Sakthi (Malavika Manoj), who sees herself as a fierce feminist, independent, and progressive in her thinking marries Siva (Rio Raj). At first, Siva seems different from other men. During the bride-seeing ceremony, he foregoes his place on the sofa to sit on the floor with Sakthi. Ask her to sit on a chair or I will sit down with her, he says. This was the last pin to fall and Sakthi is bowled over. And yet, in a year, Siva is seeking a divorce.
When the movie released, I was encouraged by the number of positive reviews it received and I put it on my To-Watch list. A movie about feminism, women’s empowerment? Of course, a must-watch!
Oh boy, I didn’t know I was in for such a big disappointment. In fact, I was annoyed at the end of it. I don’t like the bride-seeing ceremony where a woman has to parade to be assessed. But Sakthi does it gladly enough. Okay, perhaps she couldn’t take family pressure. Fine. The rest of her “fierce” personality entails sporting pictures of Karl Marx, Ambedkar, and Gandhi in her room and saying “it’s my choice” every 10 minutes. She doesn’t have a job to support herself. She doesn’t display an interest in anything outside of Siva. She spends her day scrolling Instagram and making reels. All of a sudden she voices her interest in opening a beauty parlour, which has to be funded by Siva. And when he refuses, she loses her shit and then turns into this scheming, heartless person who cannot stay with this man any more because she “doesn’t want to be a slave” like her mother.
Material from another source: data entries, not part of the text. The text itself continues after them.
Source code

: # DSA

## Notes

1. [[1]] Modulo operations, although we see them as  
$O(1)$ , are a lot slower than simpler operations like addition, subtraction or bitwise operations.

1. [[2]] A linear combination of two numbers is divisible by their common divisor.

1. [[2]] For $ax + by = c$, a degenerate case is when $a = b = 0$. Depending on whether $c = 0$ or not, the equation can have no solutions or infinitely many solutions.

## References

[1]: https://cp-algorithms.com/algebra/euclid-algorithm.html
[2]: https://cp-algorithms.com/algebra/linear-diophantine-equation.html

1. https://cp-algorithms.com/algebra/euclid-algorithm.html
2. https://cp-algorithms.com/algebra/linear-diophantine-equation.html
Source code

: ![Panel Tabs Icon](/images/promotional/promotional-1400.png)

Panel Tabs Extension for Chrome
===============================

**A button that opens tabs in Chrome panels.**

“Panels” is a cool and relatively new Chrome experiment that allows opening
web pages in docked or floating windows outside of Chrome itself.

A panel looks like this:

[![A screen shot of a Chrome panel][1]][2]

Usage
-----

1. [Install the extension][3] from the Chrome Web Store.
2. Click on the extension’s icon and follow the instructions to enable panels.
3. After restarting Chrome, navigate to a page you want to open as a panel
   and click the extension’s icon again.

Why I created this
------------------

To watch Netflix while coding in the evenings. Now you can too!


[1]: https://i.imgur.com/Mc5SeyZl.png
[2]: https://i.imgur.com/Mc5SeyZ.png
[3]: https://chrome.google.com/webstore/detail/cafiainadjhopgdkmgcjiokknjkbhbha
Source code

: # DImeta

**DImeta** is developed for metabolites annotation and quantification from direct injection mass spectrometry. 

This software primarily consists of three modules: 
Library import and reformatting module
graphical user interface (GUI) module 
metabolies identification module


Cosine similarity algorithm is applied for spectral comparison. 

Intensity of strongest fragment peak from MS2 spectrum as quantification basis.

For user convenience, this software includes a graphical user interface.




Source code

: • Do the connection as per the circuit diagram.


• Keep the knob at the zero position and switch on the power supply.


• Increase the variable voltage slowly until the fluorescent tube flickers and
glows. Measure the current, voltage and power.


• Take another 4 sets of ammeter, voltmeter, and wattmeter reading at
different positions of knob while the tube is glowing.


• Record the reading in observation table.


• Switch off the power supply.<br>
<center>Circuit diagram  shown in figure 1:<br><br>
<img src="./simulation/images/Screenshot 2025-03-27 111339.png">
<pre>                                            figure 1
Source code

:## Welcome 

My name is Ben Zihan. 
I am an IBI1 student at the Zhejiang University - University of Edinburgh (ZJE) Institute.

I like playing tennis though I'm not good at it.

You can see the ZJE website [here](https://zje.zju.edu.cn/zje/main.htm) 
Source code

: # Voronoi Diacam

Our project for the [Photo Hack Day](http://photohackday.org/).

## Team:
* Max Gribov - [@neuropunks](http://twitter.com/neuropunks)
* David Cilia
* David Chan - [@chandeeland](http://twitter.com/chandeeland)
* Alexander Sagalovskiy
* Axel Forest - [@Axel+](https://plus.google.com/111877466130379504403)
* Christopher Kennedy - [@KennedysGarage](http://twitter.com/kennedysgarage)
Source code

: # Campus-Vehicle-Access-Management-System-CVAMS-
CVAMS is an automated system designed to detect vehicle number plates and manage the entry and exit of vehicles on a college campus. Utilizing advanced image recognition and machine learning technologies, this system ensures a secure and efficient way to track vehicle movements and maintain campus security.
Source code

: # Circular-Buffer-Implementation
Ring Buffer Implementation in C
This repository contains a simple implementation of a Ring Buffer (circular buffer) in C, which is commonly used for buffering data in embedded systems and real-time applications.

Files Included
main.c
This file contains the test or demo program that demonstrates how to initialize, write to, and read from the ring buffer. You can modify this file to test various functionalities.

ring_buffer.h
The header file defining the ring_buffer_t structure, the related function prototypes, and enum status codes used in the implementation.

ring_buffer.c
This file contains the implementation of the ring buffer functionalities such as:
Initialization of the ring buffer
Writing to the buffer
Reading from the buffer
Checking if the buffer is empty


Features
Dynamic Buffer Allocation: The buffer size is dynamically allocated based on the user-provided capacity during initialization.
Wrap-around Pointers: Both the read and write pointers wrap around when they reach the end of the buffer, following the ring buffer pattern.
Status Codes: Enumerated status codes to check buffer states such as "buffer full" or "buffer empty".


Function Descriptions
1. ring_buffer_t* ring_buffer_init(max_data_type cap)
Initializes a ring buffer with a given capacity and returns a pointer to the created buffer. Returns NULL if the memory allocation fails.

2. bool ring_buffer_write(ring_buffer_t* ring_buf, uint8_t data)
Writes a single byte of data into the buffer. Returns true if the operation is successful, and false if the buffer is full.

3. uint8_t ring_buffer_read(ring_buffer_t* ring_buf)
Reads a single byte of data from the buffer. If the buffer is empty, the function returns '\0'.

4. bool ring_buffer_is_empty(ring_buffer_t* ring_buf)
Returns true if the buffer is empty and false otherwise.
Sakthi is portrayed as wilful, arrogant, immature, shallow, and vacuous. This is the director’s version of a woman who is independent and progressive. And the man? Siva is the poor guy who has to put up with Sakthi’s tantrums, who has to bear the financial burdens of “maintaining” her, and also be emotionally sensitive. The incidents that break the marriage are non-incidents. Sakthi is constantly asked to be “proper”. When she sits with her legs crossed at a wedding it “doesn’t look good” when there are elders. When she refuses to delete a reel where men make lewd comments she is being impossible.
In the end, we get a lecture on why the man is the most wronged person on earth. Of course, the lecture is from a man, aimed at women. Men have a harsh life because they work all day and all they want is to care for and protect their family. So why can’t the women understand and adjust?
I can write another 800 words on this movie but I’ll stop. It’s an ode to patriarchy and victimhood of men. And now I know why this movie did fairly well commercially. The audience was surely the poor men who were escaping the torture of their wives.